| EXERCISE DIRECTIONS |
Locate the word "images" in the entries below, then gather every line that holds it.

| MATERIAL SUPPLIED |
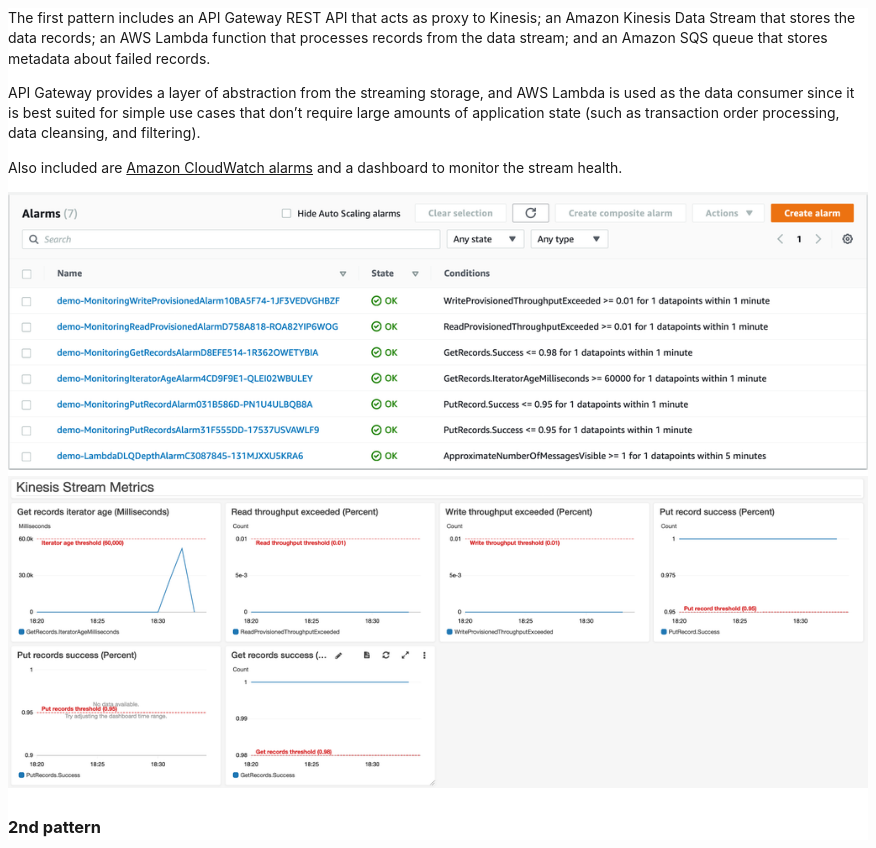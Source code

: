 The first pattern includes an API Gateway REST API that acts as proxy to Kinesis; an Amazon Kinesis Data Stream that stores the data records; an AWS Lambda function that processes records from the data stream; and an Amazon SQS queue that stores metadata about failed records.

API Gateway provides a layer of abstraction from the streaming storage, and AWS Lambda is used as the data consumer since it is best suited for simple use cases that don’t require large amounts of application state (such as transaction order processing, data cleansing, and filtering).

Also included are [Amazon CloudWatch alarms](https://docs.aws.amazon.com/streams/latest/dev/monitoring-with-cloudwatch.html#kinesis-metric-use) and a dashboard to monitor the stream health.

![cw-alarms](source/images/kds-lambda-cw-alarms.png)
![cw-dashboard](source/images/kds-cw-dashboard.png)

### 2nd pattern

--

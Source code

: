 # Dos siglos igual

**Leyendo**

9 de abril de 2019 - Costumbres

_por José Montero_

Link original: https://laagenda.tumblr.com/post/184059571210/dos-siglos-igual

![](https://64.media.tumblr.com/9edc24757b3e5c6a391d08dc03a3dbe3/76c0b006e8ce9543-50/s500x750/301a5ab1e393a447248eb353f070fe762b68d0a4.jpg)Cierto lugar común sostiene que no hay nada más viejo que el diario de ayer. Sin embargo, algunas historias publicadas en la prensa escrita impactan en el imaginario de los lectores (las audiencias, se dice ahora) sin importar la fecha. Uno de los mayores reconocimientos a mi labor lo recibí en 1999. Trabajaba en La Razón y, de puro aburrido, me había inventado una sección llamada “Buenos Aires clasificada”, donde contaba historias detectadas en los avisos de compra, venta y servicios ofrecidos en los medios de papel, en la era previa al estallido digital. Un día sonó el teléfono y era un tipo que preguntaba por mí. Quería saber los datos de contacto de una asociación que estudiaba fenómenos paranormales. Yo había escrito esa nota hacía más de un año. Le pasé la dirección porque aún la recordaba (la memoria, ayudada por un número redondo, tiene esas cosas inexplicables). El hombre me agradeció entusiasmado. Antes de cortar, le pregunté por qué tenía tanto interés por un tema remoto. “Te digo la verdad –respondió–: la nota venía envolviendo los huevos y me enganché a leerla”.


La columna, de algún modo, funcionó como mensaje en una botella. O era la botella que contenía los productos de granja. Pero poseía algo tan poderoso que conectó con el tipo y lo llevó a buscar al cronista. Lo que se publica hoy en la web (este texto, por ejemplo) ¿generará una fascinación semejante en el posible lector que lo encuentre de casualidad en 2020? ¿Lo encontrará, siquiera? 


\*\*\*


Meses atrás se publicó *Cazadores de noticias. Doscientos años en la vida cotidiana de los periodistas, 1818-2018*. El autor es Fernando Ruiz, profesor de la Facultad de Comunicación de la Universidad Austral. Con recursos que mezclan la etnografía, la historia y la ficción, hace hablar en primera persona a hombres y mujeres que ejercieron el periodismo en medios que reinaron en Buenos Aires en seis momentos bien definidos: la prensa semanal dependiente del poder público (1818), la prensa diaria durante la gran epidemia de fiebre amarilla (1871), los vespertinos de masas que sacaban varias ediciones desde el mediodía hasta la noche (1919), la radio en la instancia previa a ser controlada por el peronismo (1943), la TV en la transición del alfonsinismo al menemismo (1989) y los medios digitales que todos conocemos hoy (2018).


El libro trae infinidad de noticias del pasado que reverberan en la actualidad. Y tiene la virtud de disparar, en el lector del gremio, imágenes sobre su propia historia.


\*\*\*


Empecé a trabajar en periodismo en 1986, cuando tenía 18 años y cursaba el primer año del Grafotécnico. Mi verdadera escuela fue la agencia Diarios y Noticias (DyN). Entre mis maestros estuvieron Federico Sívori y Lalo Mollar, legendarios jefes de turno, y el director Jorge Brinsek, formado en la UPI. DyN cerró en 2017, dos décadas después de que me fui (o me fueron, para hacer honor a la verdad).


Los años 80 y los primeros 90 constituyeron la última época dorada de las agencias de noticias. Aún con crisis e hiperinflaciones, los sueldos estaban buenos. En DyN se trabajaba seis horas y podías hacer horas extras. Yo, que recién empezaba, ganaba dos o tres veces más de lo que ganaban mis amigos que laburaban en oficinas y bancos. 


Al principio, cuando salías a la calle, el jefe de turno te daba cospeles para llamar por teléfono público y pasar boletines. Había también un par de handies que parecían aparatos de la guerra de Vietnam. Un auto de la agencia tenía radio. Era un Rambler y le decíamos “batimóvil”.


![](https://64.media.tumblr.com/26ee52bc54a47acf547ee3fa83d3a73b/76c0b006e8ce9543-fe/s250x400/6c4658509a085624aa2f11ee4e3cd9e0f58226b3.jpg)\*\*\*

| PROBLEM SOLUTION |
![cw-alarms](source/images/kds-lambda-cw-alarms.png)
![cw-dashboard](source/images/kds-cw-dashboard.png)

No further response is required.